■ Exercise details
What is needed is a word-for-word copy of the records below.

** Dataset follows **

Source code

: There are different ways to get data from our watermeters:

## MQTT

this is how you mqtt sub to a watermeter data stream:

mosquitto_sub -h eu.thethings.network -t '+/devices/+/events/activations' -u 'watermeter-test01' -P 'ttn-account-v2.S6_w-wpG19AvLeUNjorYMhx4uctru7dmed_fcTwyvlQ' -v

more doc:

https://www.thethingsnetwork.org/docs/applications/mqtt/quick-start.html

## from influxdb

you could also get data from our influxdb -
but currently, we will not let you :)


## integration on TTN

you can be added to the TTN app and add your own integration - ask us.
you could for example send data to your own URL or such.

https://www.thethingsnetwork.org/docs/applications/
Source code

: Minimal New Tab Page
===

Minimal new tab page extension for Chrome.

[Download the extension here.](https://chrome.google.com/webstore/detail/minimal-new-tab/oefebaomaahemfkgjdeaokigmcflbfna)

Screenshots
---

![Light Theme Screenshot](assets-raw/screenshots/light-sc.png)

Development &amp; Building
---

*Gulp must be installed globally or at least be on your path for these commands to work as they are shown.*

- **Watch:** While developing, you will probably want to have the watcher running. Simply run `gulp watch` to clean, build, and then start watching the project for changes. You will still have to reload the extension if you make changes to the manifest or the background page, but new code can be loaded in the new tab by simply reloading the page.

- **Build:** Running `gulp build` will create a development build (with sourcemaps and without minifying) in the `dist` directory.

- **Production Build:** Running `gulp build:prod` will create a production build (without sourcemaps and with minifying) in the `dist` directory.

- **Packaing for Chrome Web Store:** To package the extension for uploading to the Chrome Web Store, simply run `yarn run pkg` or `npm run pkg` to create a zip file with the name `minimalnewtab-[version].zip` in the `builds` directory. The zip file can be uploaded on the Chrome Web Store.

** End of Dataset **

■ Response to this exercise
Source code

: There are different ways to get data from our watermeters:

## MQTT

this is how you mqtt sub to a watermeter data stream:

mosquitto_sub -h eu.thethings.network -t '+/devices/+/events/activations' -u 'watermeter-test01' -P 'ttn-account-v2.S6_w-wpG19AvLeUNjorYMhx4uctru7dmed_fcTwyvlQ' -v

more doc:

https://www.thethingsnetwork.org/docs/applications/mqtt/quick-start.html

## from influxdb

you could also get data from our influxdb -
but currently, we will not let you :)


## integration on TTN

you can be added to the TTN app and add your own integration - ask us.
you could for example send data to your own URL or such.

https://www.thethingsnetwork.org/docs/applications/
Source code

: Minimal New Tab Page
===

Minimal new tab page extension for Chrome.

[Download the extension here.](https://chrome.google.com/webstore/detail/minimal-new-tab/oefebaomaahemfkgjdeaokigmcflbfna)

Screenshots
---

![Light Theme Screenshot](assets-raw/screenshots/light-sc.png)

Development &amp; Building
---

*Gulp must be installed globally or at least be on your path for these commands to work as they are shown.*

- **Watch:** While developing, you will probably want to have the watcher running. Simply run `gulp watch` to clean, build, and then start watching the project for changes. You will still have to reload the extension if you make changes to the manifest or the background page, but new code can be loaded in the new tab by simply reloading the page.

- **Build:** Running `gulp build` will create a development build (with sourcemaps and without minifying) in the `dist` directory.

- **Production Build:** Running `gulp build:prod` will create a production build (without sourcemaps and with minifying) in the `dist` directory.

- **Packaing for Chrome Web Store:** To package the extension for uploading to the Chrome Web Store, simply run `yarn run pkg` or `npm run pkg` to create a zip file with the name `minimalnewtab-[version].zip` in the `builds` directory. The zip file can be uploaded on the Chrome Web Store.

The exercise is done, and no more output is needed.